Decolourization of naphthalene-containing sulfonated azo dyes by Kerstersia sp. strain VKY1

Abstract

The dye-decolourizing bacterium was isolated from a coconut coir sample and identified as a Kerstersia sp. by 16S rRNA sequencing. It decolourized aerobically seven different naphthalene-containing sulfonated azo dyes such as Amaranth, Fast Red E, Ponceau S, Congo Red, Orange II, Acid Red 151 and Acid Orange 12. The bacterium decolourized Amaranth, Fast Red E, Congo Red and Ponceau S by 100% (100 mg L −1) and the remaining three dyes Orange II, Acid Orange 12 and Acid Red 151 were decolourized by 84%, 73% and 44%, respectively in 24 h.
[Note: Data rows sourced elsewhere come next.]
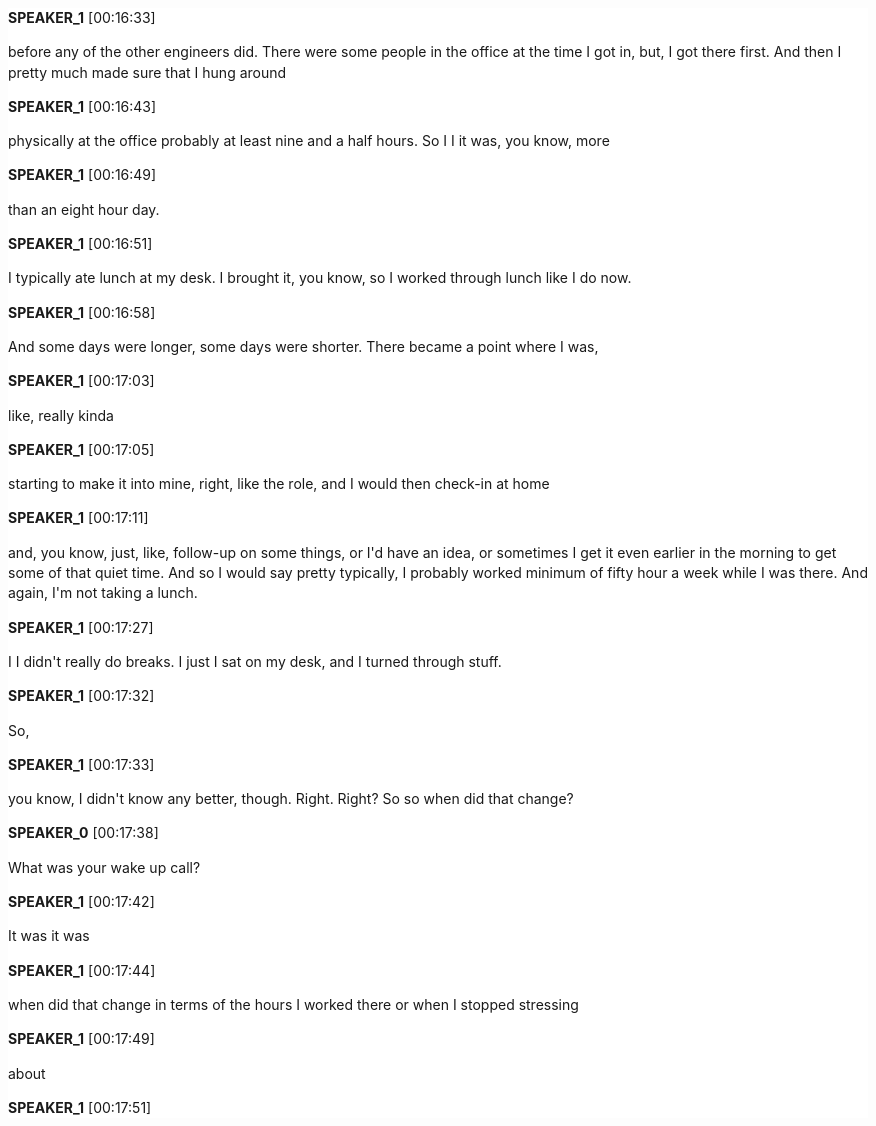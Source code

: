**SPEAKER_1** [00:16:33]

before any of the other engineers did. There were some people in the office at the time I got in, but, I got there first. And then I pretty much made sure that I hung around

**SPEAKER_1** [00:16:43]

physically at the office probably at least nine and a half hours. So I I it was, you know, more

**SPEAKER_1** [00:16:49]

than an eight hour day.

**SPEAKER_1** [00:16:51]

I typically ate lunch at my desk. I brought it, you know, so I worked through lunch like I do now.

**SPEAKER_1** [00:16:58]

And some days were longer, some days were shorter. There became a point where I was,

**SPEAKER_1** [00:17:03]

like, really kinda

**SPEAKER_1** [00:17:05]

starting to make it into mine, right, like the role, and I would then check-in at home

**SPEAKER_1** [00:17:11]

and, you know, just, like, follow-up on some things, or I'd have an idea, or sometimes I get it even earlier in the morning to get some of that quiet time. And so I would say pretty typically, I probably worked minimum of fifty hour a week while I was there. And again, I'm not taking a lunch.

**SPEAKER_1** [00:17:27]

I I didn't really do breaks. I just I sat on my desk, and I turned through stuff.

**SPEAKER_1** [00:17:32]

So,

**SPEAKER_1** [00:17:33]

you know, I didn't know any better, though. Right. Right? So so when did that change?

**SPEAKER_0** [00:17:38]

What was your wake up call?

**SPEAKER_1** [00:17:42]

It was it was

**SPEAKER_1** [00:17:44]

when did that change in terms of the hours I worked there or when I stopped stressing

**SPEAKER_1** [00:17:49]

about

**SPEAKER_1** [00:17:51]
About 1 g L −1 concentration of Amaranth and Ponceau S were decolourized within 24 h, whereas only 0.6 g L −1 of Fast Red E was decolourized in 24 h. On the other hand a mixture of all the three dyes at 1 g L −1 concentration was decolourized within 26 h. The oxygen insensitive azoreductase activity of cell extract with respect to Amaranth, Fast Red E and Ponceau S were 0.069, 0.061 and 0.038 units mg −1 of protein respectively. The decolourization kinetics of the dyes with azoreductase enzyme supports the ping-pong mechanism. Further, the bacterium capable of decolourizing these naphthalene-containing sulfonated azo dyes required 0.5% of peptone, yeast extract and temperature of 38 °C for growth.